• INPUT DATA:
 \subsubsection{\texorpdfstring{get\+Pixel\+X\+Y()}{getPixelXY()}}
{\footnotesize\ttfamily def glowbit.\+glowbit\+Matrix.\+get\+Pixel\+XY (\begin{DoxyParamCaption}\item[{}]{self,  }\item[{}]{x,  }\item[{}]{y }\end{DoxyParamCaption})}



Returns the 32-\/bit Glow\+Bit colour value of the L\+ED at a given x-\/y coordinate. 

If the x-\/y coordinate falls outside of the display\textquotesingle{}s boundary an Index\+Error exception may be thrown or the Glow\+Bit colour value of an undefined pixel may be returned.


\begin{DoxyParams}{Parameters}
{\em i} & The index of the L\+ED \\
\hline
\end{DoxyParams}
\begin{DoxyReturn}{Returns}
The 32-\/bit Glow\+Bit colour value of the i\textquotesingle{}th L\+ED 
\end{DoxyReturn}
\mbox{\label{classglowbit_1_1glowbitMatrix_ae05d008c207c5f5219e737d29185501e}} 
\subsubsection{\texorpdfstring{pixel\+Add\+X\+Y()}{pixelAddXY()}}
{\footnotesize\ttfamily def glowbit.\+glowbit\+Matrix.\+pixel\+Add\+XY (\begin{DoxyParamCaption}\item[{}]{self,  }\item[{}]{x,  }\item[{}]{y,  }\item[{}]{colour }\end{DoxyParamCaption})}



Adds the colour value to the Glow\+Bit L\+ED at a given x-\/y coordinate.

• EXERCISE REQUIREMENTS:
Repeat each record exactly, leaving nothing out.

• COMPLETED EXERCISE:
 \subsubsection{\texorpdfstring{get\+Pixel\+X\+Y()}{getPixelXY()}}
{\footnotesize\ttfamily def glowbit.\+glowbit\+Matrix.\+get\+Pixel\+XY (\begin{DoxyParamCaption}\item[{}]{self,  }\item[{}]{x,  }\item[{}]{y }\end{DoxyParamCaption})}



Returns the 32-\/bit Glow\+Bit colour value of the L\+ED at a given x-\/y coordinate. 

If the x-\/y coordinate falls outside of the display\textquotesingle{}s boundary an Index\+Error exception may be thrown or the Glow\+Bit colour value of an undefined pixel may be returned.


\begin{DoxyParams}{Parameters}
{\em i} & The index of the L\+ED \\
\hline
\end{DoxyParams}
\begin{DoxyReturn}{Returns}
The 32-\/bit Glow\+Bit colour value of the i\textquotesingle{}th L\+ED 
\end{DoxyReturn}
\mbox{\label{classglowbit_1_1glowbitMatrix_ae05d008c207c5f5219e737d29185501e}} 
\subsubsection{\texorpdfstring{pixel\+Add\+X\+Y()}{pixelAddXY()}}
{\footnotesize\ttfamily def glowbit.\+glowbit\+Matrix.\+pixel\+Add\+XY (\begin{DoxyParamCaption}\item[{}]{self,  }\item[{}]{x,  }\item[{}]{y,  }\item[{}]{colour }\end{DoxyParamCaption})}



Adds the colour value to the Glow\+Bit L\+ED at a given x-\/y coordinate.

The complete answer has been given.